9 On Your Side Wants to Know
Case dropped against driver who smashed DPS car, killing woman
Mother of 5 died while being held in backseat of patrol car
Reporter: Claire Doan
TUCSON (KGUN9-TV) – The Tucson man who crashed into a patrol car, causing it to catch on fire and kill a Marana mother of five, will not face any criminal charges.
A judge dismissed the case against 30-year-old Robert Gallivan, at the request of the Pima County Attorneys Office.
Back in 2009, a fiery wreck in Interstate 10 near West Orange Grove killed 45-year-old Faith Mascolino. Gallivan crashed into the patrol cruiser with Mascolino in the backseat that officers held for possible drunk driving.

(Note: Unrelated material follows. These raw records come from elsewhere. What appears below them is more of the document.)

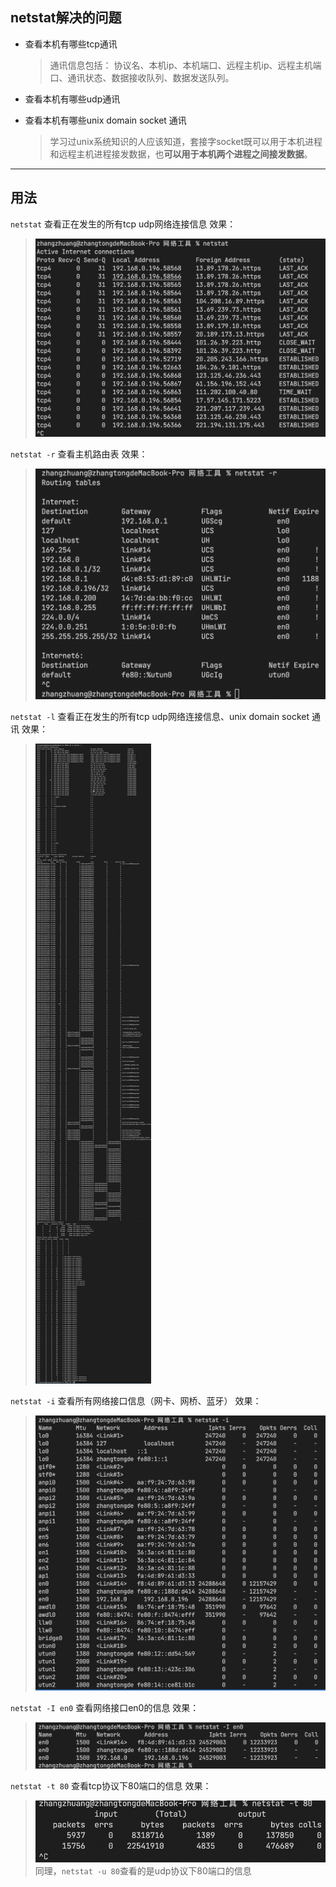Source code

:## netstat解决的问题
* 查看本机有哪些tcp通讯
  > 通讯信息包括： 协议名、本机ip、本机端口、远程主机ip、远程主机端口、通讯状态、数据接收队列、数据发送队列。

* 查看本机有哪些udp通讯

* 查看本机有哪些unix domain socket 通讯
  > 学习过unix系统知识的人应该知道，套接字socket既可以用于本机进程和远程主机进程接发数据，也**可以用于本机两个进程之间接发数据**。

---

## 用法

`netstat`
查看正在发生的所有tcp udp网络连接信息
效果：
> ![](./netstat.png)


`netstat -r`
查看主机路由表
效果：
> ![](./netstat_r.png)

`netstat -l`
查看正在发生的所有tcp udp网络连接信息、unix domain socket 通讯
效果： 
> ![](./netstat_l.png)

`netstat -i`
查看所有网络接口信息（网卡、网桥、蓝牙）
效果：
> ![](./netstat_i.png)


`netstat -I en0`
查看网络接口en0的信息
效果：
> ![](./netstat__I.png)

`netstat -t 80`
查看tcp协议下80端口的信息
效果：
> ![](./netstat_t.png)
> 同理，`netstat -u 80`查看的是udp协议下80端口的信息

Michael Bloom, Gallivan’s defense attorney, maintained that he did not do anything criminal.
“Robert was not on the phone talking. There’s no evidence that he was impaired by any type of drug or intoxicant of any kind,” Bloom told 9 On Your Side.
KGUN9 News asked the Pima County Attorneys Office why the case was dismissed after months of evidence gathering.
“Evidence as a whole – taken together – simply in our opinion wasn’t going to be proof beyond a reasonable doubt,” said Chief Criminal Deputy Kellie Johnson. “There has to be proof of a criminal state and there has to be proof of some kind of criminal intent via recklessness and criminal negligence.”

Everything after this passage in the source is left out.